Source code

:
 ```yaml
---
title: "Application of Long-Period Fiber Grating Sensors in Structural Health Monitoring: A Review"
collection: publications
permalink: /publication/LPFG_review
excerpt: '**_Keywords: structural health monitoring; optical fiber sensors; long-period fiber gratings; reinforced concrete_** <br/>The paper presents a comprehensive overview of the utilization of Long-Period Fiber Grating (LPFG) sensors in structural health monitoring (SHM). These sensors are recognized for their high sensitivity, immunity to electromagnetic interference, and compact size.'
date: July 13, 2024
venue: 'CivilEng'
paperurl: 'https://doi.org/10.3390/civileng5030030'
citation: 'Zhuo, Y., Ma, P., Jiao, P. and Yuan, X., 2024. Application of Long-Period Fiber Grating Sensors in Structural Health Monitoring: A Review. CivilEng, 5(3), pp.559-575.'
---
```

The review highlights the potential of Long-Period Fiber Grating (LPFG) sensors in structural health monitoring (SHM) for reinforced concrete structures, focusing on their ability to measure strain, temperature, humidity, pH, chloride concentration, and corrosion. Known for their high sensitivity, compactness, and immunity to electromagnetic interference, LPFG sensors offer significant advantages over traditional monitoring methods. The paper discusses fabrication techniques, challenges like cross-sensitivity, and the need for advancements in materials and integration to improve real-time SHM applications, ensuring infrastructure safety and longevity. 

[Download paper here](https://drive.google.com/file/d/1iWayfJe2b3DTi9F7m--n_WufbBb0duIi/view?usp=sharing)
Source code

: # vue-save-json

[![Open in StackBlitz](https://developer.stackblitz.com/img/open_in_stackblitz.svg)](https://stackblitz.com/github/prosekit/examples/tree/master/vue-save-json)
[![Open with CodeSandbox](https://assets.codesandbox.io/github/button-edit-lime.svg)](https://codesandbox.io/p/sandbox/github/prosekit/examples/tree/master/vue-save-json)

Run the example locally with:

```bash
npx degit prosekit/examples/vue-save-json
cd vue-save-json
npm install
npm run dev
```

=== Task to complete ===
Go through the records and set each one down again, unchanged.

=== Answer to this problem ===
Source code

:
 ```yaml
---
title: "Application of Long-Period Fiber Grating Sensors in Structural Health Monitoring: A Review"
collection: publications
permalink: /publication/LPFG_review
excerpt: '**_Keywords: structural health monitoring; optical fiber sensors; long-period fiber gratings; reinforced concrete_** <br/>The paper presents a comprehensive overview of the utilization of Long-Period Fiber Grating (LPFG) sensors in structural health monitoring (SHM). These sensors are recognized for their high sensitivity, immunity to electromagnetic interference, and compact size.'
date: July 13, 2024
venue: 'CivilEng'
paperurl: 'https://doi.org/10.3390/civileng5030030'
citation: 'Zhuo, Y., Ma, P., Jiao, P. and Yuan, X., 2024. Application of Long-Period Fiber Grating Sensors in Structural Health Monitoring: A Review. CivilEng, 5(3), pp.559-575.'
---
```

The review highlights the potential of Long-Period Fiber Grating (LPFG) sensors in structural health monitoring (SHM) for reinforced concrete structures, focusing on their ability to measure strain, temperature, humidity, pH, chloride concentration, and corrosion. Known for their high sensitivity, compactness, and immunity to electromagnetic interference, LPFG sensors offer significant advantages over traditional monitoring methods. The paper discusses fabrication techniques, challenges like cross-sensitivity, and the need for advancements in materials and integration to improve real-time SHM applications, ensuring infrastructure safety and longevity. 

[Download paper here](https://drive.google.com/file/d/1iWayfJe2b3DTi9F7m--n_WufbBb0duIi/view?usp=sharing)
Source code

: # vue-save-json

[![Open in StackBlitz](https://developer.stackblitz.com/img/open_in_stackblitz.svg)](https://stackblitz.com/github/prosekit/examples/tree/master/vue-save-json)
[![Open with CodeSandbox](https://assets.codesandbox.io/github/button-edit-lime.svg)](https://codesandbox.io/p/sandbox/github/prosekit/examples/tree/master/vue-save-json)

Run the example locally with:

```bash
npx degit prosekit/examples/vue-save-json
cd vue-save-json
npm install
npm run dev
```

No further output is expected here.